López Obrador es rehén de sus fijaciones, tan es así que ha anunciado que después de ser presidente habrá de dedicarse al estudio de la historia antigua de México. En hora buena por el futuro expresidente. Pero, no tiene derecho hacer de lo propio un problema para el país. México desde hace tiempo tiene una muy buena relación con España, robustecida con la democracia y la apertura económica de México. Resulta funcional a la historia del siglo pasado y también a la modernidad reciente la proximidad con España.
El conflicto que el presidente plantea es ocioso. El reclamo a la corona española de disculpa por los excesos y la crueldad de la conquista es un absurdo que sólo adquiere sentido y provecho a partir del sentimiento agravio que sí existe en muchos mexicanos respecto a una visión parcial, acomplejada y maniquea del encuentro de dos mundos.

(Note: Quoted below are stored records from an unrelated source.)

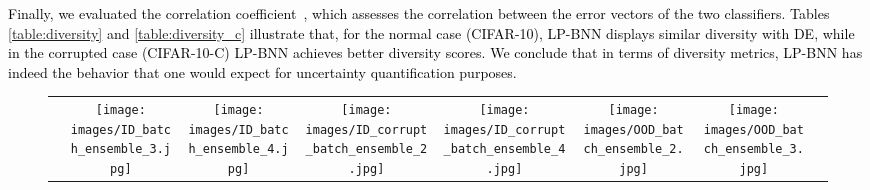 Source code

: \documentclass[10pt,twocolumn,letterpaper]{article}
\newcommand\emi{\textcolor{black}}
\newcommand\Gianni{\textcolor{black}}
\newcommand\Isa{\textcolor{black}}
\newcommand{\ab}[1]{\textcolor{black}{#1}}
\begin{document}
\Gianni{Finally, we evaluated the correlation coefficient~\cite{aksela2003comparison}, which assesses \Isa{the correlation between the error vectors of the two classifiers}. Tables \ref{table:diversity} and \ref{table:diversity_c} illustrate that, for the normal case (CIFAR-10), LP-BNN 
\ab{displays similar diversity with DE,} while in the corrupted case (CIFAR-10-C) LP-BNN 
\ab{achieves better diversity scores.} 
\emi{We conclude that} 
\ab{in terms of diversity metrics,} LP-BNN has \emi{indeed} the behavior that one \emi{would} expect \emi{for uncertainty quantification purposes}.
}







\label{subsection5appendix}
\begin{figure*}[!t]
\renewcommand{\captionfont}{\small}

    \centering
    \scalebox{0.85}
{
\begin{tabular}{cccccccc}
\raisebox{7mm}{\large{Input}}
& 
\texttt{[image: images/ID\_batch\_ensemble\_3.jpg]}\label{image1} &
\texttt{[image: images/ID\_batch\_ensemble\_4.jpg]}\label{image2} &
\texttt{[image: images/ID\_corrupt\_batch\_ensemble\_2.jpg]}\label{image4} &
\texttt{[image: images/ID\_corrupt\_batch\_ensemble\_4.jpg]}\label{image4} &
\texttt{[image: images/OOD\_batch\_ensemble\_2.jpg]}\label{image4} &
\texttt{[image: images/OOD\_batch\_ensemble\_3.jpg]}\label{image4} &
\\


\end{tabular}}
\end{figure*}
\end{document}
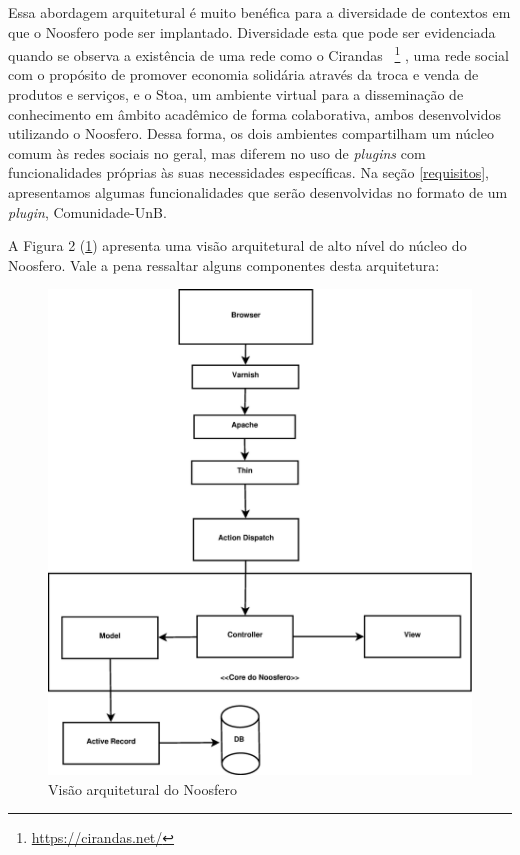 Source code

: Essa abordagem arquitetural é muito benéfica para a diversidade de contextos
em que o Noosfero pode ser implantado. Diversidade esta que pode ser evidenciada
quando se observa a existência de uma rede como o Cirandas
~\footnote{\url{https://cirandas.net/}}
, uma rede social com o propósito de promover economia solidária através
da troca e venda de produtos e serviços, e o
Stoa, um ambiente virtual para a disseminação de conhecimento em âmbito
acadêmico de forma colaborativa, ambos desenvolvidos utilizando o Noosfero.
Dessa forma, os dois ambientes compartilham um núcleo comum às redes sociais
no geral, mas diferem no uso de \textit{plugins} com funcionalidades próprias
às suas necessidades específicas. Na seção \ref{requisitos}, apresentamos
algumas funcionalidades que serão desenvolvidas no formato de um \textit{plugin},
Comunidade-UnB.



A Figura 2 (\ref{noosfero-arch}) apresenta uma visão arquitetural de alto nível
do núcleo do Noosfero. Vale a pena ressaltar alguns componentes desta arquitetura:

\begin{figure}[h]
	\centering
	\label{noosfero-arch}
		\includegraphics[keepaspectratio=true,scale=0.25]
		{figuras/noosfero_architeture.eps}
	\caption{Visão arquitetural do Noosfero}
\end{figure}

Sí hay mucho que aprender de la historia y hacerlo con los ojos de grandeza del pasado, de la rica y ejemplar asimilación étnica y cultural propia de lo mexicano y de orgullo por nuestra identidad, no del complejo de inferioridad y del rencor que nace de la ignorancia. Ver en el español de hoy la reencarnación del Hernán Cortés de nuestro imaginario es absurdo y, sobre todo, falso. España tiene mucho que decir de su historia, sus heridas también están presentes, pero ha sabido resolverlas y contenerlas haciendo un gran país en el concierto europeo y en el mundo.
Difícil entender que el nuevo gobierno haga propio un conflicto ocioso. Nada se gana que no sea ratificar que las nuevas autoridades habrán de refrendar las posturas de López Obrador quien, siendo cuidadoso, invitó al jefe de gobierno y al jefe de Estado español a su toma de protesta. El rey Felipe VI de España acudió al ungimiento de quien más delante sería su detractor, como también fue calumniador de los inversionistas hispanos. La monarquía es un elemento fundamental de la identidad nacional. Es imposible que el agravio por la exclusión no tenga consecuencias, las relaciones diplomáticas, culturales y políticas están dañadas. No así las económicas que se mueven en la lógica de los intereses.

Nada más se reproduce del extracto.